I have asked this question before but have yet to receive, or be pointed in the direction of, a satisfactory answer. Where do all these impoverished African governments, and more so the rebels opposing them, get the money to buy the fearsome armoury we see nightly on our TV screens? There are millions of starving people in that continent so one can only assume that money which could be spent on a proper food programme is being channelled into guns, bullets, warplanes, bombs, shells, etc., which don't come cheap.

Watching the mayhem from their closeted and safe eyries in New York and Geneva are the well-meaning but seemingly helpless diplomats of the United Nations, the world's police force. In principle a great idea; in practical terms about as much use as a chocolate fireguard. Why can't the UN stop the Ethiopians and Eritreans slaughtering each other in swarms? Or intervene to some effect in other regions of Africa, where internal conflicts are producing horrific casualties.

Mind you, the United Nations "peace keepers" hadn't actually distinguished themselves in Sierra Leone before the arrival of British paras. In fact the Blue Berets were being comprehensively overrun by an undisciplined rebel army, feared for a tendency to amputate the limbs of civilians they suspect might be less than 100 percent supportive of their cause.

It's only fair at this stage to point out that when war broke out in the Middle East and Eastern Europe, with all the related atrocities, Britain, America and their European allies stepped in to halt the slaughter, in so doing inflicting some pretty comprehensive slaughter of their own.

It has been said many times before by media commentators in Europe and both sides of the Atlantic that the United Nations Peace Keeping Force is nowhere near as effective without the military might of the United States and, to a lesser extent, its Nato allies.

Maybe previous disastrous involvements in Central and Latin America and South East Asia have taught the Yanks that an insular attitude to world politics is perhaps best, unless the problem concerns them directly.

Nothing that is happening in Africa unduly concerns America, if one takes away the humanitarian segment of the equation and the savagery inflicted on helpless civilians.

Anyone who has spent time in the States, even on an annual vacation, cannot fail to have noticed the almost total ignorance shown by Americans with regard to events outside their national boundaries.

It's not that they are necessarily isolationists; their country is so vast that they are concerned almost solely with what is happening inside it -- not out.

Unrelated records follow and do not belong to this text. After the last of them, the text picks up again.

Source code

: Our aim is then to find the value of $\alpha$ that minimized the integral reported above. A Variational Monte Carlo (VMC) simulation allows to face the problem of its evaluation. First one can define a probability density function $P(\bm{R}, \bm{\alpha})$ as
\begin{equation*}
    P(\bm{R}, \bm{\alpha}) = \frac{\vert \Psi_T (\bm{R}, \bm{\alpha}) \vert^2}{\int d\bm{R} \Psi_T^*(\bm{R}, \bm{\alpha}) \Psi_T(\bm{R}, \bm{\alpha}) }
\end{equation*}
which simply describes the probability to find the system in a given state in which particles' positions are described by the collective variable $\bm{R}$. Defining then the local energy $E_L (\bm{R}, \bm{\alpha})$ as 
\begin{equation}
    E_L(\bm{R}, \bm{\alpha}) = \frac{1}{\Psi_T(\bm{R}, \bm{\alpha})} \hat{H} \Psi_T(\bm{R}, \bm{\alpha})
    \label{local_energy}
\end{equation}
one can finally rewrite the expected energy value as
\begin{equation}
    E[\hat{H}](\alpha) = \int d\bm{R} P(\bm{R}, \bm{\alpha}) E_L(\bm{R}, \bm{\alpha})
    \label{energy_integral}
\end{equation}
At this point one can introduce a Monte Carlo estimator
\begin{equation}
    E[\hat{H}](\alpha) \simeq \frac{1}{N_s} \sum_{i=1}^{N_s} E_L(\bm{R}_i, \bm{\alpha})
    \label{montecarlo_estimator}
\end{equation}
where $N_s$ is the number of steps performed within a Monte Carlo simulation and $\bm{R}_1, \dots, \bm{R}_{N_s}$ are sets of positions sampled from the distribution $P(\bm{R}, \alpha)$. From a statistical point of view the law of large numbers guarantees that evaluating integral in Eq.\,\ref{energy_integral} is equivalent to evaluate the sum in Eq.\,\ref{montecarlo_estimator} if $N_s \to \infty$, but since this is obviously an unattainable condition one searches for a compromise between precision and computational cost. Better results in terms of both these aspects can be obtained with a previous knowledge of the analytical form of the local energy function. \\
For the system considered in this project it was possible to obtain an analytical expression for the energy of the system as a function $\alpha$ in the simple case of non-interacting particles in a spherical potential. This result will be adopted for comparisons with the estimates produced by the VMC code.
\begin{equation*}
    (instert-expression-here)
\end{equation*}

So the United Nations Police Force is very much an organisation without teeth.

Sadly, that seems to be the case in the UK according to a statement from Fred Broughton, chairman of the Police Federation.

Mr Broughton painted an alarming picture of an under-manned police force struggling in vain to cope with the rising tide of Crime, admitting that city centres were no-go areas at night because of violence and shortage of police patrols.

His admission that the public had lost faith in the police, and that the force was demoralised, was damaging in the extreme for the Blair Government, which has been telling us that the battle of the streets was being won.

Those of us who actually live on those streets, and therefore occasionally have to face the drunken and/or drugged hordes of Genghis Khan while going about our lawful business, know that Jack Straw's comforting pronouncements are a load of old cobblers.

Hopefully, when things get totally out of control, Tony and Jack will send for the Blue Berets.

At the present speed of descent into anarchy, that should be about the end of June.

Let's hope the British paras are at the head of the relief column.